Tag: Uber

Cracks in travel meanings, technology and operators

In a recent piece on transport service technology, I argued that relationship building is crucial. The long term sustainability of a service industry that faces digitization requires a valuable shift from transaction to meaning. Considering that taxi drivers sometimes serve as social mediators, navigators in a new or old, yet unfamiliar space and a tactile connection with local living. At the same time, they are blasted with inferiority and superiority complexes toward industry and customers, respectively. The advent of transport service applications, or commercial transport application (CTAs) companies bring a new dynamic to both consumers and producers of access and mobility industries. A deeper line of questioning is required to unpack the fabric of this dynamic as companies seem to enter into this space without the appropriate “ears on the ground”.

Consumer oriented market research tactics are applicable where the market is pushed by industry. However, industries such as transport are largely pulled by consumer preferences over time; subject to producer capacity to deliver. It may make sense for such companies with innovative technologies to enter consumer markets directly with the aim of serving consumers. A broader challenge is the producer market responsiveness to such entry with respect to readiness and sequencing. The practical role of public institutions facing a digitization process that leans toward smart city and embedded responsibilities need vivid narratives.

Each stakeholder brings various avenues of engagement across a variety of sectors. Incumbent operators are spatial and political custodians for the traveling community. Municipal systems and positions outline pathways through which entities navigate their organizational philosophies to realize some degree of return within legal boundaries. Legality is part of all institutional systems: paratransit organizations have relationship oriented political dynamics of power, meaning and value. While for consumers their legal boundaries seem more vague and relate particularly to how they value convenience at lower costs over statutory security.

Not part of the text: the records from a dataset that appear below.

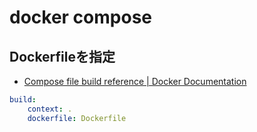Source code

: # docker compose

## Dockerfileを指定

- [Compose file build reference \| Docker Documentation](https://docs.docker.com/compose/compose-file/build/#dockerfile)

```yml
build:
    context: .
    dockerfile: Dockerfile
```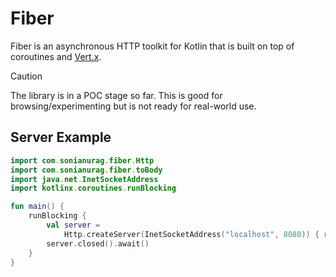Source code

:# Fiber

Fiber is an asynchronous HTTP toolkit for Kotlin that is built on top of coroutines and [Vert.x](https://vertx.io).

> [!CAUTION]
> The library is in a POC stage so far. This is good for browsing/experimenting but is not ready for real-world use.

## Server Example

```kotlin
import com.sonianurag.fiber.Http
import com.sonianurag.fiber.toBody
import java.net.InetSocketAddress
import kotlinx.coroutines.runBlocking

fun main() {
    runBlocking {
        val server =
            Http.createServer(InetSocketAddress("localhost", 8080)) { respond("Hello World".toBody()) }
        server.closed().await()
    }
}
```
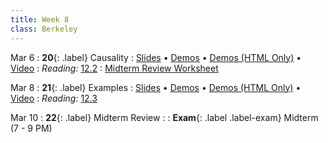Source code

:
 ```yaml
---
title: Week 8
class: Berkeley
---
```


Mar 6
: **20**{: .label} Causality
  : [Slides](https://docs.google.com/presentation/d/1CgqXLh7lvG1SGIlA6OS9_aqfIXoj1mIw_aGYQBS0ppE/edit?usp=sharing) &#8226; [Demos](https://data8.datahub.berkeley.edu/hub/user-redirect/git-pull?repo=https%3A%2F%2Fgithub.com%2Fdata-8%2Fmaterials-sp23&urlpath=retro%2Ftree%2Fmaterials-sp23%2Flec%2Flec20.ipynb&branch=main) &#8226; [Demos (HTML Only)](assets/demo_html/lec20.html)  &#8226; [Video](https://youtu.be/mwgoCJZ-7XE)
: *Reading:* [12.2](https://inferentialthinking.com/chapters/12/2/Causality.html)
  : [Midterm Review Worksheet](https://drive.google.com/file/d/1qA8WIMi9pxyUjYtHg8khvH8_QZSZLSvS/view?usp=sharing)

Mar 8
: **21**{: .label} Examples
  : [Slides](https://docs.google.com/presentation/d/1QUwanUAwcssus8gXZkmVBOvcqoGahXWWm3BmVrohj_0/edit?usp=sharing) &#8226; [Demos](https://data8.datahub.berkeley.edu/hub/user-redirect/git-pull?repo=https%3A%2F%2Fgithub.com%2Fdata-8%2Fmaterials-sp23&urlpath=retro%2Ftree%2Fmaterials-sp23%2Flec%2Flec21.ipynb&branch=main) &#8226; [Demos (HTML Only)](assets/demo_html/lec21.html) &#8226; [Video](https://youtu.be/kYVXoDq7aEg)
: *Reading:* [12.3](https://inferentialthinking.com/chapters/12/3/Deflategate.html)

Mar 10
: **22**{: .label} Midterm Review
  : <!--[Slides]#) &#8226; [Demos](#) &#8226; [Video](#)-->
: **Exam**{: .label .label-exam} Midterm (7 - 9 PM)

Penetrating an operator market with an array of inherent fabrics of dialogue and relation without appropriate engagement seems to be somewhat of an infringement. While adding value to consumers may serve as a defensive front line against operator responses to a solution to their under developed services; it seems unreasonable to discount the lack of engagement and meaning building.

CTA companies may be expanding the scope of transportation services, but at what institutional cost without an appropriate framework for market entry? In Africa, the impact of such companies seems multidimensional. Some provide datasets for local routes and appropriate transport planning. Others offer effective for hire convenience. Some serve as tools to develop transportation mapping solutions for the community and practitioners. And emerging ones offer a broader basket of solutions for the traveling public at a transactional level.

Once these services begin to scale by a factor of two or three, malicious solutions may also emerge from the vacuum. Some emerge on the technical spectrum ranging from dummy apps to hacks across platforms. Others have already started where operators offer cellphone based booking and they are not registered by the local authority to provide such services. Put more bluntly, each of these have labour market implications for the transport industry, with longer term implications for the advent of automation and mass transit solutions on the table.

There is no single, clear and outspoken solution to each of these issues as tech companies wish to focus on their tech although it impacts more than just consumer markets. An obvious crack is in both the institutional infrastructure that exists for these services, their accountability and impact on other social systems. In the case of South Africa, CTAs have inspired constructive and violent fragmentation in the transport service industry. With a long term view, the key point of departure is an exemplar treatment of the infringement of transport policy requirements and existing transport association systems of relation and power.

Innovation is a system wide activity with technological, institutional and human implications.

The traveling public seem to be amnesic about the meaning bestowed upon vehicles plying through tough traffic and hefty work hours for low pay. Historically operators provided a community service which expanded its footprint after the deregulation of road transport industries. CTAs are not only going to impact consumer markets in terms of passenger travel, freight movement and consignment regulations are necessary. However, the blanketed tactics focused on ensuring tech-companies stick to their technology space is not innovative behavior.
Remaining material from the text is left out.